### INFORMATION

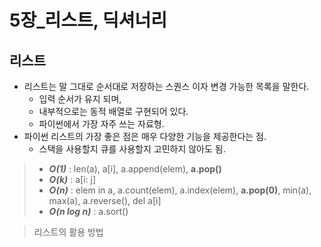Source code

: # 5장_리스트, 딕셔너리

## 리스트

- 리스트는 말 그대로 순서대로 저장하는 스퀀스 이자 변경 가능한 목록을 말한다.
  - 입력 순서가 유지 되며,
  - 내부적으로는 동적 배열로 구현되어 있다.
  - 파이썬에서 가장 자주 쓰는 자료형.
- 파이썬 리스트의 가장 좋은 점은 매우 다양한 기능을 제공한다는 점.
  - 스택을 사용할지 큐를 사용할지 고민하지 않아도 됨.



> - ***O(1)*** : len(a), a[i], a.append(elem), **a.pop()**
> - ***O(k)*** : a[i: j]
> - ***O(n)*** : elem in a, a.count(elem), a.index(elem), **a.pop(0)**, min(a), max(a), a.reverse(), del a[i]
> - ***O(n log n)*** : a.sort()





> 리스트의 활용 방법





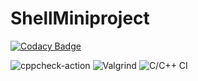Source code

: # ShellMiniproject

[![Codacy Badge](https://api.codacy.com/project/badge/Grade/a71af5bf832a43e7b1698ad6804368b5)](https://app.codacy.com/gh/99002460/ShellMicroProject?utm_source=github.com&utm_medium=referral&utm_content=99002460/ShellMicroProject&utm_campaign=Badge_Grade)

![cppcheck-action](https://github.com/99002460/ShellMiniproject/workflows/cppcheck-action/badge.svg?branch=main)
![Valgrind](https://github.com/99002460/ShellMiniproject/workflows/Valgrind/badge.svg?branch=main)
![C/C++ CI](https://github.com/99002460/ShellMiniproject/workflows/C/C++%20CI/badge.svg)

### YOUR ASSIGNMENT
Leave the pictures aside and give the records above back word for word.

### TASK OUTPUT
Source code

: # 5장_리스트, 딕셔너리

## 리스트

- 리스트는 말 그대로 순서대로 저장하는 스퀀스 이자 변경 가능한 목록을 말한다.
  - 입력 순서가 유지 되며,
  - 내부적으로는 동적 배열로 구현되어 있다.
  - 파이썬에서 가장 자주 쓰는 자료형.
- 파이썬 리스트의 가장 좋은 점은 매우 다양한 기능을 제공한다는 점.
  - 스택을 사용할지 큐를 사용할지 고민하지 않아도 됨.



> - ***O(1)*** : len(a), a[i], a.append(elem), **a.pop()**
> - ***O(k)*** : a[i: j]
> - ***O(n)*** : elem in a, a.count(elem), a.index(elem), **a.pop(0)**, min(a), max(a), a.reverse(), del a[i]
> - ***O(n log n)*** : a.sort()





> 리스트의 활용 방법





Source code

: # ShellMiniproject

[![Codacy Badge](https://api.codacy.com/project/badge/Grade/a71af5bf832a43e7b1698ad6804368b5)](https://app.codacy.com/gh/99002460/ShellMicroProject?utm_source=github.com&utm_medium=referral&utm_content=99002460/ShellMicroProject&utm_campaign=Badge_Grade)

![cppcheck-action](https://github.com/99002460/ShellMiniproject/workflows/cppcheck-action/badge.svg?branch=main)
![Valgrind](https://github.com/99002460/ShellMiniproject/workflows/Valgrind/badge.svg?branch=main)
![C/C++ CI](https://github.com/99002460/ShellMiniproject/workflows/C/C++%20CI/badge.svg)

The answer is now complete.